PROBLEM TO SOLVE ▸
Within the lines below, find those that hold the string "surprising" and copy each one.

Saved data entries ▸
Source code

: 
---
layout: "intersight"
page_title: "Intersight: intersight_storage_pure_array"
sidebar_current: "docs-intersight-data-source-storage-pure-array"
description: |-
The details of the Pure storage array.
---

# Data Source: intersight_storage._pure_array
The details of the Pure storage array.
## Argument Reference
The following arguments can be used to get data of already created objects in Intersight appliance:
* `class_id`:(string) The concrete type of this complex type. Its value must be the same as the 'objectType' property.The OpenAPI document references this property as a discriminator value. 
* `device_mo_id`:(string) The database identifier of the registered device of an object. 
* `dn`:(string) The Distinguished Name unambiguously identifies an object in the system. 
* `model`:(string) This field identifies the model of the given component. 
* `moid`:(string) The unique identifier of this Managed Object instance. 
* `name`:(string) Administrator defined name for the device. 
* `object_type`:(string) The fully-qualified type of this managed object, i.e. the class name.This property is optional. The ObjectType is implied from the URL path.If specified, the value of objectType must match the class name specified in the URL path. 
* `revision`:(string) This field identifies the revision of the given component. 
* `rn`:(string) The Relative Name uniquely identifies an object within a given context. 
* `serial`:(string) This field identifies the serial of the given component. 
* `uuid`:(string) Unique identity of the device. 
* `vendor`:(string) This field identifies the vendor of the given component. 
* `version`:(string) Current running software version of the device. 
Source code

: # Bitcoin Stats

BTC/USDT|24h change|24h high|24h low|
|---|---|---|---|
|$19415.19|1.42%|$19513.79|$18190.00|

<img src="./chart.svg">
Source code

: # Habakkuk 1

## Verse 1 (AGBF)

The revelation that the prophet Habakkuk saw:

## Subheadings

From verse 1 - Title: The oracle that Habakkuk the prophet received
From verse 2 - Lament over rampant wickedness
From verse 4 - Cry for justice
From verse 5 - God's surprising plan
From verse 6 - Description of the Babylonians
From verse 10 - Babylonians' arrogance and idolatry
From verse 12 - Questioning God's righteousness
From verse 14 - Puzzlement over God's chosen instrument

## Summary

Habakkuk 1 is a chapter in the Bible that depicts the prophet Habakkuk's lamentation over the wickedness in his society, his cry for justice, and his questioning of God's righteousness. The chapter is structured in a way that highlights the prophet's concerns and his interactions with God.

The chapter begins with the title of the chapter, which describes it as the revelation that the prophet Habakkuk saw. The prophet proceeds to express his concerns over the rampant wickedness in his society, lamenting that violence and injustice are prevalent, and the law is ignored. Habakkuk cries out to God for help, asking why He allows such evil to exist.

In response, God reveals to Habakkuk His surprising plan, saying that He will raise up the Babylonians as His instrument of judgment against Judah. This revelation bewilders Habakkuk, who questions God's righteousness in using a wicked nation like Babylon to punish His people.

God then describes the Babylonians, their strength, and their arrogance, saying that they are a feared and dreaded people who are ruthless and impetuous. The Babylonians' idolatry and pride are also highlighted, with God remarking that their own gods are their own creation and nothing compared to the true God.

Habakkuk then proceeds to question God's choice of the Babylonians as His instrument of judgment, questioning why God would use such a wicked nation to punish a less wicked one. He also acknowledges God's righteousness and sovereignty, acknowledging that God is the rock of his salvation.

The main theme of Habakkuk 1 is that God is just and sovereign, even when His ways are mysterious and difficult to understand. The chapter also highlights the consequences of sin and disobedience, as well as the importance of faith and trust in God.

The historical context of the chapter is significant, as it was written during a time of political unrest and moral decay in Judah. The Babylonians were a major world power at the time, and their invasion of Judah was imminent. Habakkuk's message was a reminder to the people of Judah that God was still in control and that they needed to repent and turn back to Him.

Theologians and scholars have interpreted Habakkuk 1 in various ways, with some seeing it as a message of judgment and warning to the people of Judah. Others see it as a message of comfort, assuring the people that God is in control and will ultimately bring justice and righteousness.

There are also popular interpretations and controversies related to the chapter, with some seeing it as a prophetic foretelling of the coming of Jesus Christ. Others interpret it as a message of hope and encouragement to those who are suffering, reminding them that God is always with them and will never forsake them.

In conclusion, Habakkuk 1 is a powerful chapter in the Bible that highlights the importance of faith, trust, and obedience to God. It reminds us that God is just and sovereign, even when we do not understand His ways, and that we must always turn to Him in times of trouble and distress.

EXERCISE ANSWER ▸
From verse 5 - God's surprising plan
In response, God reveals to Habakkuk His surprising plan, saying that He will raise up the Babylonians as His instrument of judgment against Judah. This revelation bewilders Habakkuk, who questions God's righteousness in using a wicked nation like Babylon to punish His people.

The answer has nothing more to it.